The Scoop on Snow Shoveling Safety

   
 

 

     

It happens every winter … snow falls, usually leaving piles of the white stuff to clear from your sidewalks and driveway. Consider the following before you grab your shovel after a major snowfall.

The good news is that 15 minutes of snow shoveling counts as moderate physical activity. We all should aim for at least 30 minutes of moderate physical activity of some kind on most days of the week. Brisk walking or social dancing is other ways to fit in moderate physical activity during cold winter months.

The bad news is that researchers have reported an increase in the number of fatal heart attacks among snow shovelers after heavy snowfalls. This rise may be due to the sudden demand that shoveling places on an individual’s heart. Snow shoveling may cause a quick increase in heart rate and blood pressure. One study determined that after only two minutes of shoveling, sedentary men’s’ heart rates rose to levels higher than those normally recommended during aerobic exercise.

Shoveling may be vigorous activity even for healthy college-aged students. A study performed by researchers at North Dakota State University determined that, based on heart rate, shoveling was a moderately intense activity for college-aged subjects most of the time but was vigorous activity during about one-third of their shoveling time of 14 minutes.

When shoveling, it’s important to avoid back strain. The average shovel (loaded with 16 pounds of snow) ends up moving 192 pounds of snow, if you load your shovel about 12 times a minute. That’s almost 2,000 pounds being lifted in just over 10 minutes!

Shoveling can be made more difficult by the weather. Cold air makes it harder to work and breathe, which adds some extra strain on the body. There also is the risk for hypothermia, a decrease in body temperature, if one is not dressed correctly for the weather conditions.

Who should think twice about shoveling snow?

Those most at risk for a heart attack include:

  • Anyone who has already had a heart attack.
  • Individuals with a history of diagnosed heart disease.
  • Those with extremely high blood pressure or high cholesterol levels.
  • Individuals leading a sedentary lifestyle.

Should you rush out and buy a snow blower?

Not necessarily. Not everyone who shovels snow is going to have a heart attack. Snow shoveling can be good exercise when performed correctly and with safety in mind.
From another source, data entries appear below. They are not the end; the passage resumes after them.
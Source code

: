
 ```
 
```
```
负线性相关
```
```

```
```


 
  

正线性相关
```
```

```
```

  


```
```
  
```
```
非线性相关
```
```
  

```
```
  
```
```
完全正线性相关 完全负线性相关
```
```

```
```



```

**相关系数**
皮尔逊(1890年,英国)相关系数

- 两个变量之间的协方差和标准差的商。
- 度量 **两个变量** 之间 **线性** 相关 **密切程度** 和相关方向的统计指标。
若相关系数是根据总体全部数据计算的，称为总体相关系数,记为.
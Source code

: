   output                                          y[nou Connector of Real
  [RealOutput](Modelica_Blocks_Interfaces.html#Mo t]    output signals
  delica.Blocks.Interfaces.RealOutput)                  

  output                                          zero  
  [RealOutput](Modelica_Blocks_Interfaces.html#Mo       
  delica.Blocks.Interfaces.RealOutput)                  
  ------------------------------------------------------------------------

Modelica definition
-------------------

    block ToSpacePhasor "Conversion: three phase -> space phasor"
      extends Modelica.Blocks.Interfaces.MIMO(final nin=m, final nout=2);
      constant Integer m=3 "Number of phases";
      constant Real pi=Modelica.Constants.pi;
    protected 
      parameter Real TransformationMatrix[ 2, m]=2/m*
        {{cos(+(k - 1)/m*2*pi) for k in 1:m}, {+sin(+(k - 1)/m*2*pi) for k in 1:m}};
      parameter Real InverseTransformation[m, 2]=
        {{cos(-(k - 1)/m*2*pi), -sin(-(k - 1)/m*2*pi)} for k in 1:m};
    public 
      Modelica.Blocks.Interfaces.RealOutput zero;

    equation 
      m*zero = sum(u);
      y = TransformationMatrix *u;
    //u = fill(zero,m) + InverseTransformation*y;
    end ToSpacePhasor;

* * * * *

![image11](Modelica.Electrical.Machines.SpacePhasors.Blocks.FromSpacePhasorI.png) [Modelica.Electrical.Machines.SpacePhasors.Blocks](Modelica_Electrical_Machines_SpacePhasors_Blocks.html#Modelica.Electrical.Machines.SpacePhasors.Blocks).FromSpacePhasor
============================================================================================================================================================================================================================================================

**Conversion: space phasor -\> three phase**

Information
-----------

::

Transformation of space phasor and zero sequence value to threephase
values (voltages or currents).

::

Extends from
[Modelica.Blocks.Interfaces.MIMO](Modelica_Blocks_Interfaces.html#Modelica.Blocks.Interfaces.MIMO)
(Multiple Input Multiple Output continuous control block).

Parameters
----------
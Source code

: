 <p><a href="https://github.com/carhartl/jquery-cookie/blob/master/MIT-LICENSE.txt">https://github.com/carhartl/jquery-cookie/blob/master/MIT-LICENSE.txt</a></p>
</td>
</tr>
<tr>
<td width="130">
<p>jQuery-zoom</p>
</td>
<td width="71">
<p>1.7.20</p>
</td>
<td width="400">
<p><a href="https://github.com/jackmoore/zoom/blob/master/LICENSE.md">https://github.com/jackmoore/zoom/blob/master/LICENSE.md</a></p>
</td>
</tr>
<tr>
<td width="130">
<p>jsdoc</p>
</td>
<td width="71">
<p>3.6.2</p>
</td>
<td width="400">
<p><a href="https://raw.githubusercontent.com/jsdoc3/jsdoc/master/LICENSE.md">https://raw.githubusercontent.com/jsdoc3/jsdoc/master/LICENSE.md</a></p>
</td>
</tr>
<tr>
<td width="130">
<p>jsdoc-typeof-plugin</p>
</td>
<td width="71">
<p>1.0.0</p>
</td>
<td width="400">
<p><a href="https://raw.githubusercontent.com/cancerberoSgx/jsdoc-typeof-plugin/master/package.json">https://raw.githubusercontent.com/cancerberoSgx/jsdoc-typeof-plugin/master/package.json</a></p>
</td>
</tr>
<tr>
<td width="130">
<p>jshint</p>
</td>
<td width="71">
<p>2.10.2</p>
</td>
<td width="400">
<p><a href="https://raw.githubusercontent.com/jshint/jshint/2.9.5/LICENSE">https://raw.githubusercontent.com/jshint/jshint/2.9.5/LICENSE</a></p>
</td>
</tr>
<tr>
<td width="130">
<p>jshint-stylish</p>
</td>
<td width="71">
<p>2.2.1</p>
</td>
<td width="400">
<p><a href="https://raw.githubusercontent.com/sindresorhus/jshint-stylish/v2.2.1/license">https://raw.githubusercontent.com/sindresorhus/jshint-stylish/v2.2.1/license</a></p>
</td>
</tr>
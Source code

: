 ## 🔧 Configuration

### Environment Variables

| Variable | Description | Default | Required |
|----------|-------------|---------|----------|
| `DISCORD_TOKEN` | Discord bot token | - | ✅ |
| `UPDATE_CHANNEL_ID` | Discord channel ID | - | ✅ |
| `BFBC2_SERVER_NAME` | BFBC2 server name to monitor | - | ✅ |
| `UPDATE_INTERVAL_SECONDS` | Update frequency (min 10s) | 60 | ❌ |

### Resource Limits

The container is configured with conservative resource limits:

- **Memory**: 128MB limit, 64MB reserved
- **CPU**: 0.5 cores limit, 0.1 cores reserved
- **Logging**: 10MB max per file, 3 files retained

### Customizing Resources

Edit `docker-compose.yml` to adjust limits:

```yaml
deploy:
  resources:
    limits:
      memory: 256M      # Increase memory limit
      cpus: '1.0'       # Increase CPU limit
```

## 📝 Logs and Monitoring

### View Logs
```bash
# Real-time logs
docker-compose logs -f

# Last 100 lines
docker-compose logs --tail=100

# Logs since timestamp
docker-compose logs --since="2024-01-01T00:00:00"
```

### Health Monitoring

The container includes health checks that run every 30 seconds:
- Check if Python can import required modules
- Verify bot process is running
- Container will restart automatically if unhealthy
Also consider back safety when shoveling snow. Even if you exercise regularly and are not at risk for heart disease, shoveling improperly could lead to a strained back. If you’ve been inactive for months and have certain risk factors, use some common sense before taking on the task of snow shoveling.

Fluffy Snow Removal

  • This snow removal technique allows children to participate and help their parents in the outdoor duties of the winter season. Provide a child’s size shovel and have them help you remove fluffy snow. PUSH rather than lift this fluffy snow to remove this type of snow. Exerts less strain on your body.

 Compact Snow Removal

  • Compact snow is a different type of snow. It is more dense in nature, and heavier than recent snow. This is when having a snow plow device comes in handy. Many people strain their backs and pull muscles when attempting to shovel compact snow. Borrowing a snow plow device from a neighbor or purchasing one from a hardware store helps you clear your driveway and walkways.

Black Ice Removal

  • One of the most dangerous forms of snow is black ice. This environmental hazard occurs when it rains, or when snow melts and freezes again. Because it freezes at such a fast rate, air bubbles that usually form underneath never develop. This is what makes it invisible and difficult to detect. To remove black ice, wear shoes that provide exceptional traction. Pour magnesium chloride or ice melt on places where black ice has formed; this helps you stabilize your balance while getting rid of the black ice. Take a shovel and crack the ice with one edge of the shovel. Pick up the broken ice with the shovel and place it inside a medium bucket. Have your children move these pieces of ice to the outer corners of your yard.

Black Ice Prevention

  • To prevent slip-and-fall accidents caused from black ice, it is imperative to take action. Pour some magnesium chloride or ice melt in a bucket. This works great at getting rid of any areas likely to form black ice. Fill another bucket with regular dirt and give it to your child, and provide a little shovel or scooper. Inspect the area for any black ice and apply the magnesium chloride before allowing your child to pour the dirt on the ground. Have them throw some of the dirt on part of the driveway, while you tackle walkways and the sidewalk.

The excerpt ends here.